The recitation of ranges of values herein is merely intended to serve as a shorthand method of referring individually to each separate value falling within the range. Unless otherwise indicated herein, each individual value is incorporated into the specification as if it were individually recited herein. All methods described herein can be performed in any suitable order unless otherwise indicated herein or otherwise clearly contradicted by context. The use of any and all examples, or exemplary language (e.g. “such as”) provided with respect to certain embodiments herein is intended merely to better illuminate the invention and does not pose a limitation on the scope of the invention otherwise claimed. No language in the specification should be construed as indicating any non-claimed element essential to the practice of the invention.
Groupings of alternative elements or embodiments of the invention disclosed herein are not to be construed as limitations.
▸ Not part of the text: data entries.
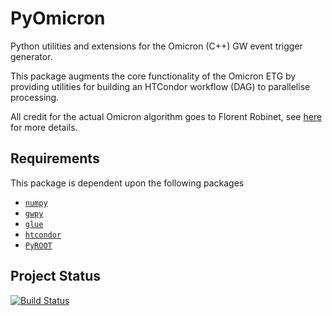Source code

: # PyOmicron
Python utilities and extensions for the Omicron (C++) GW event trigger generator.

This package augments the core functionality of the Omicron ETG by providing utilities for building an HTCondor workflow (DAG) to parallelise processing.

All credit for the actual Omicron algorithm goes to Florent Robinet, see [here](http://virgo.in2p3.fr/GWOLLUM/v2r2/index.html?Main) for more details.

## Requirements
This package is dependent upon the following packages

- [`numpy`](//numpy.org)
- [`gwpy`](//gwpy.github.io)
- [`glue`](//www.lsc-group.phys.uwm.edu/daswg/projects/glue.html)
- [`htcondor`](//research.cs.wisc.edu/htcondor/manual/v8.1/6_7Python_Bindings.html)
- [`PyROOT`](//root.cern.ch/pyroot)

## Project Status

[![Build Status](https://travis-ci.org/duncanmmacleod/pyomicron.svg?branch=master)](https://travis-ci.org/duncanmmacleod/pyomicron)
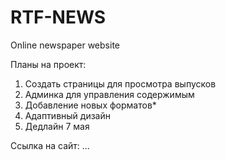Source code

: # RTF-NEWS
Online newspaper website 

Планы на проект:

1. Создать страницы для просмотра выпусков 
2. Админка для управления содержимым
3. Добавление новых форматов*
4. Адаптивный дизайн
5. Дедлайн 7 мая


Ссылка на сайт: ...

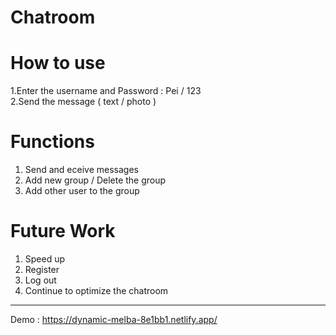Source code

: # Chatroom

# How to use
1.Enter the username and Password : Pei / 123  
2.Send the message ( text / photo )  

# Functions
1. Send and eceive messages
2. Add new group / Delete the group
3. Add other user to the group

# Future Work
1. Speed up
2. Register
3. Log out 
4. Continue to optimize the chatroom

-----------------------------------
Demo : https://dynamic-melba-8e1bb1.netlify.app/
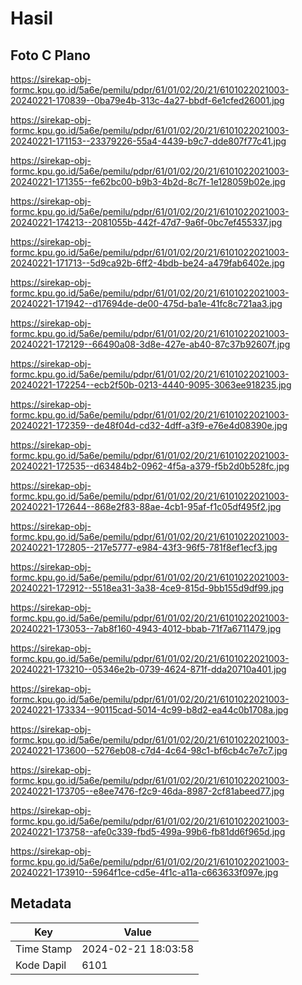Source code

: # Hasil

## Foto C Plano

https://sirekap-obj-formc.kpu.go.id/5a6e/pemilu/pdpr/61/01/02/20/21/6101022021003-20240221-170839--0ba79e4b-313c-4a27-bbdf-6e1cfed26001.jpg

https://sirekap-obj-formc.kpu.go.id/5a6e/pemilu/pdpr/61/01/02/20/21/6101022021003-20240221-171153--23379226-55a4-4439-b9c7-dde807f77c41.jpg

https://sirekap-obj-formc.kpu.go.id/5a6e/pemilu/pdpr/61/01/02/20/21/6101022021003-20240221-171355--fe62bc00-b9b3-4b2d-8c7f-1e128059b02e.jpg

https://sirekap-obj-formc.kpu.go.id/5a6e/pemilu/pdpr/61/01/02/20/21/6101022021003-20240221-174213--2081055b-442f-47d7-9a6f-0bc7ef455337.jpg

https://sirekap-obj-formc.kpu.go.id/5a6e/pemilu/pdpr/61/01/02/20/21/6101022021003-20240221-171713--5d9ca92b-6ff2-4bdb-be24-a479fab6402e.jpg

https://sirekap-obj-formc.kpu.go.id/5a6e/pemilu/pdpr/61/01/02/20/21/6101022021003-20240221-171942--d17694de-de00-475d-ba1e-41fc8c721aa3.jpg

https://sirekap-obj-formc.kpu.go.id/5a6e/pemilu/pdpr/61/01/02/20/21/6101022021003-20240221-172129--66490a08-3d8e-427e-ab40-87c37b92607f.jpg

https://sirekap-obj-formc.kpu.go.id/5a6e/pemilu/pdpr/61/01/02/20/21/6101022021003-20240221-172254--ecb2f50b-0213-4440-9095-3063ee918235.jpg

https://sirekap-obj-formc.kpu.go.id/5a6e/pemilu/pdpr/61/01/02/20/21/6101022021003-20240221-172359--de48f04d-cd32-4dff-a3f9-e76e4d08390e.jpg

https://sirekap-obj-formc.kpu.go.id/5a6e/pemilu/pdpr/61/01/02/20/21/6101022021003-20240221-172535--d63484b2-0962-4f5a-a379-f5b2d0b528fc.jpg

https://sirekap-obj-formc.kpu.go.id/5a6e/pemilu/pdpr/61/01/02/20/21/6101022021003-20240221-172644--868e2f83-88ae-4cb1-95af-f1c05df495f2.jpg

https://sirekap-obj-formc.kpu.go.id/5a6e/pemilu/pdpr/61/01/02/20/21/6101022021003-20240221-172805--217e5777-e984-43f3-96f5-781f8ef1ecf3.jpg

https://sirekap-obj-formc.kpu.go.id/5a6e/pemilu/pdpr/61/01/02/20/21/6101022021003-20240221-172912--5518ea31-3a38-4ce9-815d-9bb155d9df99.jpg

https://sirekap-obj-formc.kpu.go.id/5a6e/pemilu/pdpr/61/01/02/20/21/6101022021003-20240221-173053--7ab8f160-4943-4012-bbab-71f7a6711479.jpg

https://sirekap-obj-formc.kpu.go.id/5a6e/pemilu/pdpr/61/01/02/20/21/6101022021003-20240221-173210--05346e2b-0739-4624-871f-dda20710a401.jpg

https://sirekap-obj-formc.kpu.go.id/5a6e/pemilu/pdpr/61/01/02/20/21/6101022021003-20240221-173334--90115cad-5014-4c99-b8d2-ea44c0b1708a.jpg

https://sirekap-obj-formc.kpu.go.id/5a6e/pemilu/pdpr/61/01/02/20/21/6101022021003-20240221-173600--5276eb08-c7d4-4c64-98c1-bf6cb4c7e7c7.jpg

https://sirekap-obj-formc.kpu.go.id/5a6e/pemilu/pdpr/61/01/02/20/21/6101022021003-20240221-173705--e8ee7476-f2c9-46da-8987-2cf81abeed77.jpg

https://sirekap-obj-formc.kpu.go.id/5a6e/pemilu/pdpr/61/01/02/20/21/6101022021003-20240221-173758--afe0c339-fbd5-499a-99b6-fb81dd6f965d.jpg

https://sirekap-obj-formc.kpu.go.id/5a6e/pemilu/pdpr/61/01/02/20/21/6101022021003-20240221-173910--5964f1ce-cd5e-4f1c-a11a-c663633f097e.jpg


## Metadata

| Key        | Value               |
| ---------- | ------------------- |
| Time Stamp | 2024-02-21 18:03:58 |
| Kode Dapil | 6101                |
Each group member can be referred to and claimed individually or in any combination with other members of the group or other elements found herein. One or more members of a group can be included in, or deleted from, a group for reasons of convenience and/or patentability. When any such inclusion or deletion occurs, the specification is herein deemed to contain the group as modified thus fulfilling the written description of all Markush groups used in the appended claims.